Look through the data below for the string "URLs", and copy every line where it turns up.

Entries supplied below:

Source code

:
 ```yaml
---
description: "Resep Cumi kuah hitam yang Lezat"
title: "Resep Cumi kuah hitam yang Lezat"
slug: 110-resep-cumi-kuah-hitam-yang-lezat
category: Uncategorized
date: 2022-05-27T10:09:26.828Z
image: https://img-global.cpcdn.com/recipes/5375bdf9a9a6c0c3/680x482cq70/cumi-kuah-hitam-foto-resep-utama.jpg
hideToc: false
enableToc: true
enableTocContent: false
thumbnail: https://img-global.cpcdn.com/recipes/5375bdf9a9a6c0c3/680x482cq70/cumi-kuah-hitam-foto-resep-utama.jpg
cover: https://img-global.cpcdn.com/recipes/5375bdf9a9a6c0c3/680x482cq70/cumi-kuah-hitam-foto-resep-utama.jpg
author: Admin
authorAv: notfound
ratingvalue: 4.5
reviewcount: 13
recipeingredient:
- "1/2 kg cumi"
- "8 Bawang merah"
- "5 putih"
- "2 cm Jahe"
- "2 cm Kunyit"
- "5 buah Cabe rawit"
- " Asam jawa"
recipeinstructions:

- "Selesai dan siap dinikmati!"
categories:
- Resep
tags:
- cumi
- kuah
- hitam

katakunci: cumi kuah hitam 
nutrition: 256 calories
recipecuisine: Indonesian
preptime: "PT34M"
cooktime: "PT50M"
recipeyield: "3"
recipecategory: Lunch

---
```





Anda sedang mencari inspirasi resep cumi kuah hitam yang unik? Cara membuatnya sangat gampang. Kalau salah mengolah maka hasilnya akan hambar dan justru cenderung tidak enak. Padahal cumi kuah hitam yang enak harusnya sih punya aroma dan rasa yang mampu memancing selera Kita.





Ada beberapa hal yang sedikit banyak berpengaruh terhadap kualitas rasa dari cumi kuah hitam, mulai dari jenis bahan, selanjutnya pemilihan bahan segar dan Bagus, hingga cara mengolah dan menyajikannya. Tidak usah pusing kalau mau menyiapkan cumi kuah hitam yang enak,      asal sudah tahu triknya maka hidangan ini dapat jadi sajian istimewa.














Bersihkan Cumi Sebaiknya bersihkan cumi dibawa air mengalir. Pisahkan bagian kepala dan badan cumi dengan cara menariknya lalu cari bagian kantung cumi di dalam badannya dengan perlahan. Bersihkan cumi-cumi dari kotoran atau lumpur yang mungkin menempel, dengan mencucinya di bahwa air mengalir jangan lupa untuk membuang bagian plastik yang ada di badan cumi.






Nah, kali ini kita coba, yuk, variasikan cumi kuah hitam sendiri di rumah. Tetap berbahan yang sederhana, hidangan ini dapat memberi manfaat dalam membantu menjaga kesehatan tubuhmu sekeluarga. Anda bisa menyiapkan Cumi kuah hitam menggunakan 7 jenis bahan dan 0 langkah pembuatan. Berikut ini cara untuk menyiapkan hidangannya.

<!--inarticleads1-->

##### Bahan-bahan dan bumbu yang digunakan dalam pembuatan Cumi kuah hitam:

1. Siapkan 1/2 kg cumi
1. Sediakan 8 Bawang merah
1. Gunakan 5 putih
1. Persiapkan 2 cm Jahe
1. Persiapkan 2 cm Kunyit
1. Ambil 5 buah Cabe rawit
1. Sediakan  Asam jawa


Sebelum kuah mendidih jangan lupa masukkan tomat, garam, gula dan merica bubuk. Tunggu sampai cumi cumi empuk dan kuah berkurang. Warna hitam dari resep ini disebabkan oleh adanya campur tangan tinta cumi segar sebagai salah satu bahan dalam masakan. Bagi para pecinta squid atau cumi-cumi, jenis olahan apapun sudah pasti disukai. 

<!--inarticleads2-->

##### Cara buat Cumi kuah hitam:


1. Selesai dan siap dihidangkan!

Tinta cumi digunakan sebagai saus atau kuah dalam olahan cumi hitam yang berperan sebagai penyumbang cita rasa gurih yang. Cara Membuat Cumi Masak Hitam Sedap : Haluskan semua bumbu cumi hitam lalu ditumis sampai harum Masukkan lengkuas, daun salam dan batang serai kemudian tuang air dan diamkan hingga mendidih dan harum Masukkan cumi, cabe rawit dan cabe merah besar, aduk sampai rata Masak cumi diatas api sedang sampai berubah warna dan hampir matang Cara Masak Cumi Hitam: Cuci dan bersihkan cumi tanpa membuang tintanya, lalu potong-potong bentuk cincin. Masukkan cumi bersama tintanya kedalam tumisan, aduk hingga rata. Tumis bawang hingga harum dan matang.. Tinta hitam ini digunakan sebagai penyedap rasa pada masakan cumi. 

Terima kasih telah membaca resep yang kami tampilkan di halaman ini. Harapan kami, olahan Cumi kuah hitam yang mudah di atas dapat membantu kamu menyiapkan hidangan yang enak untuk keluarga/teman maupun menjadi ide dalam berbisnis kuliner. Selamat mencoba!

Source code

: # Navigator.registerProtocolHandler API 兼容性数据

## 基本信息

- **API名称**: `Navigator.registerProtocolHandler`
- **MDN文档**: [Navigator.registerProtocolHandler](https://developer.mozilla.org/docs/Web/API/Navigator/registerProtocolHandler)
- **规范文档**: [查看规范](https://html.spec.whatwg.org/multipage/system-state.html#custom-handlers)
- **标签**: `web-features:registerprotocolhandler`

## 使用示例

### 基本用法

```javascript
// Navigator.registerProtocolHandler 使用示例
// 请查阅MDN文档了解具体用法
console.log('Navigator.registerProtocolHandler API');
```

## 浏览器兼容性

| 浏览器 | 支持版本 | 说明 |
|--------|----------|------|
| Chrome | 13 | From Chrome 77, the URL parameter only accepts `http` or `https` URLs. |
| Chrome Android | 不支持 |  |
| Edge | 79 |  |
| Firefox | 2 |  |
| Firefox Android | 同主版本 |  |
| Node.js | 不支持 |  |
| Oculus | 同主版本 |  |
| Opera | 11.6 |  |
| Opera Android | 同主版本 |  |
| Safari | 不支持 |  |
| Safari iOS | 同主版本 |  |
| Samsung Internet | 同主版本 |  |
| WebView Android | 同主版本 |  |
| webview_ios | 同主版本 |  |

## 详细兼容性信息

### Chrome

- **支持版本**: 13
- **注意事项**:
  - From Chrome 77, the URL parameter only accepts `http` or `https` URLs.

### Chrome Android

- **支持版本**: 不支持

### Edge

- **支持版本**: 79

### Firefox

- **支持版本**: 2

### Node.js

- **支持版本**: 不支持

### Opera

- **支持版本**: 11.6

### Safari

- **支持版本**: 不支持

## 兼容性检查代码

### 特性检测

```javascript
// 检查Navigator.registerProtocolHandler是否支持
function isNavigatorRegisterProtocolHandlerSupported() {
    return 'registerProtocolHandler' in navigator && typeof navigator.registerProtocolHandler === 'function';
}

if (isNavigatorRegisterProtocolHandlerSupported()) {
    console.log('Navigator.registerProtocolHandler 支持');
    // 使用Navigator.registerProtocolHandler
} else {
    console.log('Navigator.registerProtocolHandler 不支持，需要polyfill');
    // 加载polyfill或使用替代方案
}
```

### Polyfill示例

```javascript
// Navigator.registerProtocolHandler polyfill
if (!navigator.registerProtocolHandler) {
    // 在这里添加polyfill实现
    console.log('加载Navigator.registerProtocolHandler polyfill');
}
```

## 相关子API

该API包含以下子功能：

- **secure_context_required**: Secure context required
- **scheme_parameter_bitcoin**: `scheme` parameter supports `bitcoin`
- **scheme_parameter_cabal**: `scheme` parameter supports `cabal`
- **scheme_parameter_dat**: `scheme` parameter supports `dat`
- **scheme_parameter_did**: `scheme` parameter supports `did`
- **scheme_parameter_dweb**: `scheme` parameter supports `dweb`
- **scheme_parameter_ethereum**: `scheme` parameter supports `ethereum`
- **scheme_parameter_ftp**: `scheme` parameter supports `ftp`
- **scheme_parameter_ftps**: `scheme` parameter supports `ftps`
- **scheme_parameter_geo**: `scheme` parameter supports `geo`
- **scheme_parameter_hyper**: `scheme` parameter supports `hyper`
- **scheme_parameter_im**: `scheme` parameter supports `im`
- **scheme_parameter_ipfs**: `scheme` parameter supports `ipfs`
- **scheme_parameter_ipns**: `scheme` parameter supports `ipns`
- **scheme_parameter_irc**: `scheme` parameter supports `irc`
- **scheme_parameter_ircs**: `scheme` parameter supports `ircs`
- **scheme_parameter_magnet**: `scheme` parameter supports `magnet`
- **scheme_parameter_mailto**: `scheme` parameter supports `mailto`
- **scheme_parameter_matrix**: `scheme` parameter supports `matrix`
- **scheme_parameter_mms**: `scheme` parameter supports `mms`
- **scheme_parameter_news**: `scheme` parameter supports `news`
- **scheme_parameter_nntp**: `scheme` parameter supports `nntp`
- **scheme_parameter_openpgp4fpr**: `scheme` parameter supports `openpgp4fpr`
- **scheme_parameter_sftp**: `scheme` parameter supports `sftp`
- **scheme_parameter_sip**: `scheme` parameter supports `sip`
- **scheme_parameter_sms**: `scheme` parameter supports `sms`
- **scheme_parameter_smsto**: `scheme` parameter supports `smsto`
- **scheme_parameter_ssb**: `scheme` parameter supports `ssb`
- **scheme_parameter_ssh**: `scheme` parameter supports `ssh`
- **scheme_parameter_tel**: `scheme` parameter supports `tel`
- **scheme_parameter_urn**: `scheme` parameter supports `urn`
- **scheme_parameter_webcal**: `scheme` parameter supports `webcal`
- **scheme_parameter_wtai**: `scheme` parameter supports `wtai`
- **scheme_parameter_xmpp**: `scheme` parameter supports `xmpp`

End of Entries supplied.

§ **Your solution**:
| Chrome | 13 | From Chrome 77, the URL parameter only accepts `http` or `https` URLs. |
  - From Chrome 77, the URL parameter only accepts `http` or `https` URLs.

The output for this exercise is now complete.